Dataset entries
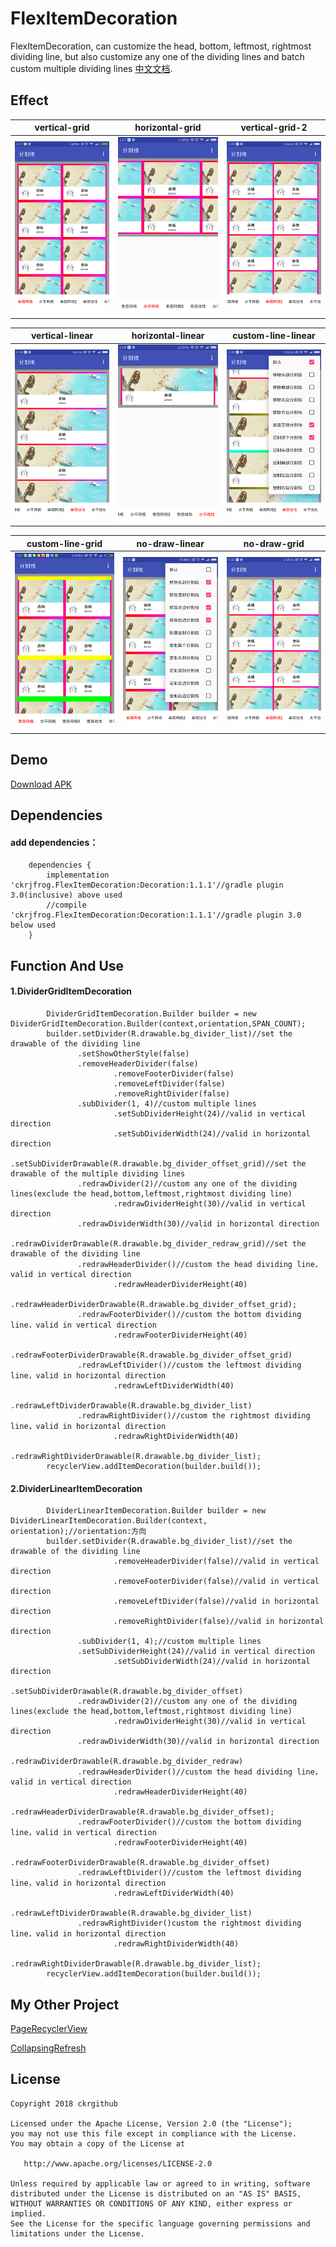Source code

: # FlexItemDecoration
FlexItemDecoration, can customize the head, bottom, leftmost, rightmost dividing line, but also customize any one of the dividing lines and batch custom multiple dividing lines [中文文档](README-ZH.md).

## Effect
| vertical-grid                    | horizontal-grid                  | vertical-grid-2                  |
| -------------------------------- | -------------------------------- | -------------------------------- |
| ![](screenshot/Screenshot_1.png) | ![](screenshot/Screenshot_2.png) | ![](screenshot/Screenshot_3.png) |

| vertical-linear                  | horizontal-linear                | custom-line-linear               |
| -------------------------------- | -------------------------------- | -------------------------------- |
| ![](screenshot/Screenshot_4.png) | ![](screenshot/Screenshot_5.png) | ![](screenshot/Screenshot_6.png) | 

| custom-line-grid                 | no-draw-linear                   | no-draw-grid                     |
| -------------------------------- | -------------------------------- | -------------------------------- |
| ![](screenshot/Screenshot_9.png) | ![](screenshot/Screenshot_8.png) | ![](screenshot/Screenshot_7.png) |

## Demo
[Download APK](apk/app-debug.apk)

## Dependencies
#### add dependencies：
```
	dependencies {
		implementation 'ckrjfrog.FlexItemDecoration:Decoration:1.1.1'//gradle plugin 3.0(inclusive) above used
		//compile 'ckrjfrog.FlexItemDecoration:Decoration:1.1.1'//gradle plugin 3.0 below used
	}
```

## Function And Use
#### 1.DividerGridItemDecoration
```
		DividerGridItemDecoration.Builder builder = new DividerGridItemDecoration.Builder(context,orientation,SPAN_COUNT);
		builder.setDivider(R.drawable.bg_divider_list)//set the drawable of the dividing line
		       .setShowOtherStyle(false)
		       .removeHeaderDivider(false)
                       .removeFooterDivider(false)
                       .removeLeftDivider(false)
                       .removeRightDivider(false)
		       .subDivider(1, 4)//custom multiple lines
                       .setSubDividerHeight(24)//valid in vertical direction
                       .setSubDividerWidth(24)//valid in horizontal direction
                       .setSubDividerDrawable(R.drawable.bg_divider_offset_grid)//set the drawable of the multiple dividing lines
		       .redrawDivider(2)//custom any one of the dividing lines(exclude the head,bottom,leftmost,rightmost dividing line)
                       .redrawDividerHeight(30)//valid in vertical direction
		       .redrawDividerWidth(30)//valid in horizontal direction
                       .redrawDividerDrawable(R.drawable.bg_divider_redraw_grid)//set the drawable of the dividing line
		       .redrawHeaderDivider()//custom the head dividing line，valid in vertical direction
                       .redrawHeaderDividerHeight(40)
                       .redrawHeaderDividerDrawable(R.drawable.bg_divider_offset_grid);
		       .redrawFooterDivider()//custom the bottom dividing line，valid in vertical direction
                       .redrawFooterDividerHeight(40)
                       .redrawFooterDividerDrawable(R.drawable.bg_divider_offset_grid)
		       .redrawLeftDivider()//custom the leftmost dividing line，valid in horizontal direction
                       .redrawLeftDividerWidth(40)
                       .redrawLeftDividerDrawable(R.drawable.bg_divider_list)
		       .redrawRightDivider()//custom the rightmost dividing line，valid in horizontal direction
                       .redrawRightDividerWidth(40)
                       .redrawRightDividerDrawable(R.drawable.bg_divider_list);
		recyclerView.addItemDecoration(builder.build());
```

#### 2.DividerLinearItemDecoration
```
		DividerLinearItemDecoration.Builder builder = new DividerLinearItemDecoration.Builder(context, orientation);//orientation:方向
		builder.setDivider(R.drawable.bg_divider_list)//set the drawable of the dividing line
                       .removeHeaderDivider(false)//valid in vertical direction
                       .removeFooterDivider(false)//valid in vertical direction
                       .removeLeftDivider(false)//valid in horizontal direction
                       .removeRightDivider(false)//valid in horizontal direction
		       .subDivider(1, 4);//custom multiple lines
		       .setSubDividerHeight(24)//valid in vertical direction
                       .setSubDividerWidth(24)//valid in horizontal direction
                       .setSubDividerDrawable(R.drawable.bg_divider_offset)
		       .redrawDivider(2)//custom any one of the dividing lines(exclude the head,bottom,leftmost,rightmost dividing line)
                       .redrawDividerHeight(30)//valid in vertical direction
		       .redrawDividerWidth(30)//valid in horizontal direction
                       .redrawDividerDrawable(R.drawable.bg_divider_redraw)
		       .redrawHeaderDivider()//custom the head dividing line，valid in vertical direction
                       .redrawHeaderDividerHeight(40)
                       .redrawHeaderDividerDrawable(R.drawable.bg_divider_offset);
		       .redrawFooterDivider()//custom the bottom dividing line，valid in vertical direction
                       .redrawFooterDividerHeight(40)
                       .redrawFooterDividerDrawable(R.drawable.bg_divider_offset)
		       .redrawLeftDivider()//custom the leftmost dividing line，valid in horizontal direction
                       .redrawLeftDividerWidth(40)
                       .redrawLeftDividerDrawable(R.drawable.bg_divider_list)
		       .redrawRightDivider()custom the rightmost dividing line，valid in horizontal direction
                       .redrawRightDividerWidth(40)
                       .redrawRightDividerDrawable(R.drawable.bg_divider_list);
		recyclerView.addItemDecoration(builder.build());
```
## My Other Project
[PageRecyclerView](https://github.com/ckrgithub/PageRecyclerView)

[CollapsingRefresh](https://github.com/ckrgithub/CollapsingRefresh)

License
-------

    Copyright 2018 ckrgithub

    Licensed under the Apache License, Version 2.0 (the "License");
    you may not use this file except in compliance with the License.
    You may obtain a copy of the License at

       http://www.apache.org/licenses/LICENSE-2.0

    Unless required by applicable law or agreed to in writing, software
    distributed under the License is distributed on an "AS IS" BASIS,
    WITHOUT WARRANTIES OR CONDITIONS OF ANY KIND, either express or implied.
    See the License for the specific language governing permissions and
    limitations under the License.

==

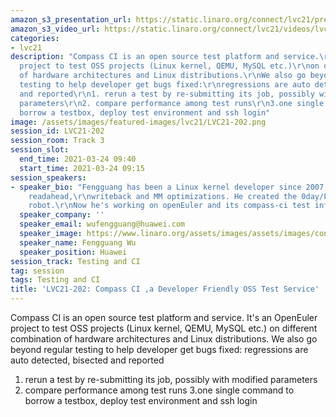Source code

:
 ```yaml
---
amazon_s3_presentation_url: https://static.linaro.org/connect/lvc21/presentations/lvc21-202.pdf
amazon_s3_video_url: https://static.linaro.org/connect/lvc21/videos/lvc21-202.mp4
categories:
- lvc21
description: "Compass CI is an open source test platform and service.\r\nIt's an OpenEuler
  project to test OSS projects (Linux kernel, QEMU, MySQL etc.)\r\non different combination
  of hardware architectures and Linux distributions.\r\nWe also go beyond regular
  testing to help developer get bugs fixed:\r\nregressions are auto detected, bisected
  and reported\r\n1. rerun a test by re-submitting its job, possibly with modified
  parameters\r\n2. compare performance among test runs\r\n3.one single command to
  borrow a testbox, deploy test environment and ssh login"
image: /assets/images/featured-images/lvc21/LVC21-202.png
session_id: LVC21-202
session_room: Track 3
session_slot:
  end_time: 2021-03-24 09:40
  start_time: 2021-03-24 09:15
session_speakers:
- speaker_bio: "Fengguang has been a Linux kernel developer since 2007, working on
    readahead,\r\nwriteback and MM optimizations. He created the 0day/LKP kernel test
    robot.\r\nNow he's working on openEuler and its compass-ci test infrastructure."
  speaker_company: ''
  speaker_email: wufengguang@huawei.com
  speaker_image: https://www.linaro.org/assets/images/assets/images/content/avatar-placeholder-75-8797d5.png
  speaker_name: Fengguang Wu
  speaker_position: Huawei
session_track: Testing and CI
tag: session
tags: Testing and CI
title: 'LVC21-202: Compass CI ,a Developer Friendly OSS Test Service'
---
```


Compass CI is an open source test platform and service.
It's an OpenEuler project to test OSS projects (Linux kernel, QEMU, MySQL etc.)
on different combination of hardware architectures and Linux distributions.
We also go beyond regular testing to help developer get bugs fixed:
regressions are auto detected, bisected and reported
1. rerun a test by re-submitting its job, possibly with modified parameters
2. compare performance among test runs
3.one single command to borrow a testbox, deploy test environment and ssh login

Action item:
Each line above with the string "setSubDividerHeight" in it should be located and copied.

Your response:
                       .setSubDividerHeight(24)//valid in vertical direction
		       .setSubDividerHeight(24)//valid in vertical direction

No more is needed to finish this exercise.